The second annual EAST Partnership conference has ended, and I'm not too sad.

It's essentially an exhausting run where 10 select students get to display their projects for the year, with one being selected to represent the school. My school's project covered something of a "Smart House" for Habitat for Humanity, but wasn't presented all that well.

The day started with a bit of "abuse" of our equipment (dvd laptop + projector = mini-theater), and watched the first half of The Matrix before the conference began officially at 9:00. We ended the day the same way, only we got to where they have to go back and get Morpheus, and we had to stop.
This year was unusual, because in one year the conference almost doubled in size, expanding from about 50 schools last year to 98 this year.

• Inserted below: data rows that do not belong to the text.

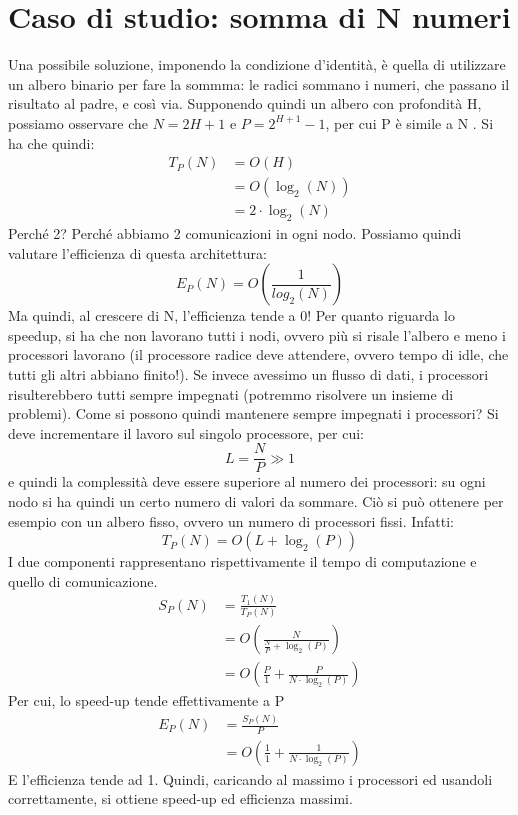 \section{Caso di studio: somma di N numeri}
Una possibile soluzione, imponendo la condizione d'identità, è quella di utilizzare un albero binario per fare la
sommma: le radici sommano i numeri, che passano il risultato al padre, e così via. Supponendo quindi un albero con
profondità H, possiamo osservare che $N = 2{H+1}$ e $P = 2^{H+1} - 1$, per cui P è simile a N . Si ha che quindi:
\begin{align}
T_P(N) &= O \left(H \right)              \nonumber \\
       &= O \left(\log_2(N)\right)      \nonumber \\
       &= 2 \cdot \log_2 \left(N\right)
\end{align}
Perché 2? Perché abbiamo 2 comunicazioni in ogni nodo. Possiamo quindi valutare l'efficienza di questa architettura:
\begin{equation}
 E_P \left( N \right) = O \left( \frac{1}{log_2\left(N\right)} \right)
\end{equation}
Ma quindi, al crescere di N, l'efficienza tende a 0! Per quanto riguarda lo speedup, si ha che non lavorano tutti i
nodi, ovvero più si risale l'albero e meno i processori lavorano (il processore radice deve attendere, ovvero tempo
di idle, che tutti gli altri abbiano finito!). Se invece avessimo un flusso di dati, i processori risulterebbero
tutti sempre impegnati (potremmo risolvere un insieme di problemi).
Come si possono quindi mantenere sempre impegnati i processori? Si deve incrementare il lavoro sul singolo processore,
per cui:
\begin{equation}
 L = \frac{N}{P} \gg 1
\end{equation}
e quindi la complessità deve essere superiore al numero dei processori: su ogni nodo si ha quindi un certo numero di
valori da sommare. Ciò si può ottenere per esempio con un albero fisso, ovvero un numero di processori fissi. Infatti:
\begin{equation}
 T_P\left(N\right) = O \left(L + \log_2 \left(P\right)\right)
\end{equation}
I due componenti rappresentano rispettivamente il tempo di computazione e quello di comunicazione.
\begin{align}
 S_P(N) &= \frac{T_1(N)}{T_P(N)} \nonumber \\
        &= O \left( \frac{N}{\frac{N}{P} + \log_2(P)} \right) \nonumber \\
        &= O \left( \frac{P}{1} + \frac{P}{N \cdot \log_2(P)} \right)
\end{align}
Per cui, lo speed-up tende effettivamente a P
\begin{align}
 E_P(N) &= \frac{S_P(N)}{P} \nonumber \\
        &= O \left(\frac{1}{1} + \frac{1}{N \cdot \log_2(P)}\right)
\end{align}
E l'efficienza tende ad 1. Quindi, caricando al massimo i processori ed usandoli correttamente, si ottiene speed-up
ed efficienza massimi.
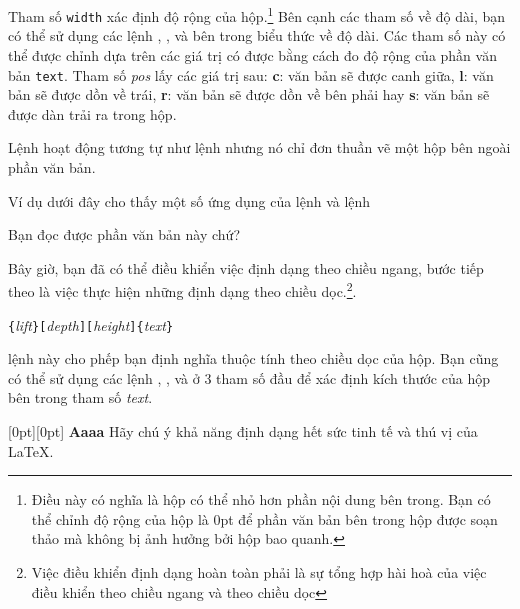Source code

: \noindent Tham số \texttt{width} xác định độ rộng của
hộp.\footnote{Điều này có nghĩa là hộp có thể nhỏ hơn phần nội
dung bên trong. Bạn có thể chỉnh độ rộng của hộp là 0pt để phần
văn bản bên trong hộp được soạn thảo mà không bị ảnh hưởng bởi hộp
bao quanh.} Bên cạnh các tham số về độ dài, bạn có thể sử dụng các
lệnh , ,  và  bên
trong biểu thức về độ dài. Các tham số này có thể được chỉnh dựa
trên các giá trị có được bằng cách đo độ rộng của phần văn bản
\texttt{text}. Tham số \emph{pos} lấy các giá trị sau: \textbf{c}:
văn bản sẽ được canh giữa, \textbf{l}: văn bản sẽ được dồn về
trái, \textbf{r}: văn bản sẽ được dồn về bên phải hay \textbf{s}:
văn bản sẽ được dàn trải ra trong hộp.

Lệnh  hoạt động tương tự như lệnh  nhưng
nó chỉ đơn thuần vẽ một hộp bên ngoài phần văn bản.

Ví dụ dưới đây cho thấy một số ứng dụng của lệnh  và
lệnh 

\begin{example}
\par
{}\par
{} \par

 \par
{}
Bạn đọc được phần văn bản này chứ?
\end{example}

Bây giờ, bạn đã có thể điều khiển việc định dạng theo chiều ngang,
bước tiếp theo là việc thực hiện những định dạng theo chiều
dọc.\footnote{Việc điều khiển định dạng hoàn toàn phải là sự tổng
hợp hài hoà của việc điều khiển theo chiều ngang và theo chiều
dọc}.

\begin{lscommand}
\verb|{|\emph{lift}\verb|}[|\emph{depth}\verb|][|\emph{height}\verb|]{|\emph{text}\verb|}|
\end{lscommand}

\noindent lệnh này cho phếp bạn định nghĩa thuộc tính theo chiều
dọc của hộp. Bạn cũng có thể sử dụng các lệnh ,
,  và  ở 3 tham số đầu để xác
định kích thước của hộp bên trong tham số \emph{text}.

\begin{example}
\raisebox{0pt}[0pt][0pt]{\Large%
\textbf{Aaaa\raisebox{-0.3ex}{a}%
\raisebox{-0.7ex}{aa}%
\raisebox{-1.2ex}{r}%
\raisebox{-2.2ex}{g}%
\raisebox{-4.5ex}{h}}}
Hãy chú ý khả năng định
dạng hết sức tinh
tế và thú vị của \LaTeX{}.
\end{example}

Most of the schools are from Arkansas, with a few from Alabama, Louisiana, the Chicago area, and 3 schools from Hawaii.

Projects were judged and awards were given out yesterday. I can't remember the exact winners(I was way too tired to care at that point), but I do know the prize was a plaque and a nice shiny new Dell laptop.

Oddly enough, as impressive as the conference is (booths filled with computer equipment, touting software ranging from microstation to Softimage 3D), it's a little subjective as to what is impressive. One class wrote a TCP/IP chat program in VB. Whoopee. I built one during the summer at work. Logged on to IRC with it too. Then Avid Software was there too, with their latest machine built for them by IBM. Nice machine, but our p2-300 with Ultra160 LVD SCSI matches it frame for frame, only we use Adobe Premiere (and their machine is a p3-933 with 128MB of RDRAM).

That reminds me. I swear that every booth looked like a freaking TRADE SHOW. Every presentation and booth listed EVERY peice of software they used, from Microsoft Word to the latest high-end peice of 3D wizardry that cost them $18k. Had Microsoft been paid $1 for each time they were mentioned, they'd easily have made $100k+. That brings on the subject of another rant.
Rant ahead.
I'm serious.
Turn back now.
Alright, you asked for it...
It's WAY TOO MICROSOFT ORIENTED. In webpages, everything is done towards IE. Everything is done using NT/2K Server. Everything is done with VB/MSVC++. Only ONE person there I saw was using anything but, and they were using Borland C++ 4.5 and the DOS IDE. And as far as I know, my lab is the only one with a non-windows box. I was tempted to go up to the all-around-NT guy (he's big among the EAST group, he had a fit when he found out our lab was running a linux box), and say "My Linux box says 'Hi'"

Not only that, but some EAST student from the previous year, whom I had met and was pretty cool with, told me one thing as I started to talk with him. "Linux Sucks."

BOFFO! And he's supposed to be a representative for the highly technical half of one of the state colleges.

Personally, I hate NT. It's a bit of a headache to manage at times (we have rebuilding a machine down to an art using Norton Ghost), and tends to be inflexible. 2K I respect more, but it's still not something I like totally. But when people are often actively deferred from using something else because they WANT to try it, and maybe develop something incredible with it (use of non-ms OSes is often actively discouraged on the list serve).

The ideas, and reasoning behind the "East Initiative" are good, and for the most part respectable, but I think that it needs a major overhaul in attitude and administration, and cover more than just windows-based stuff.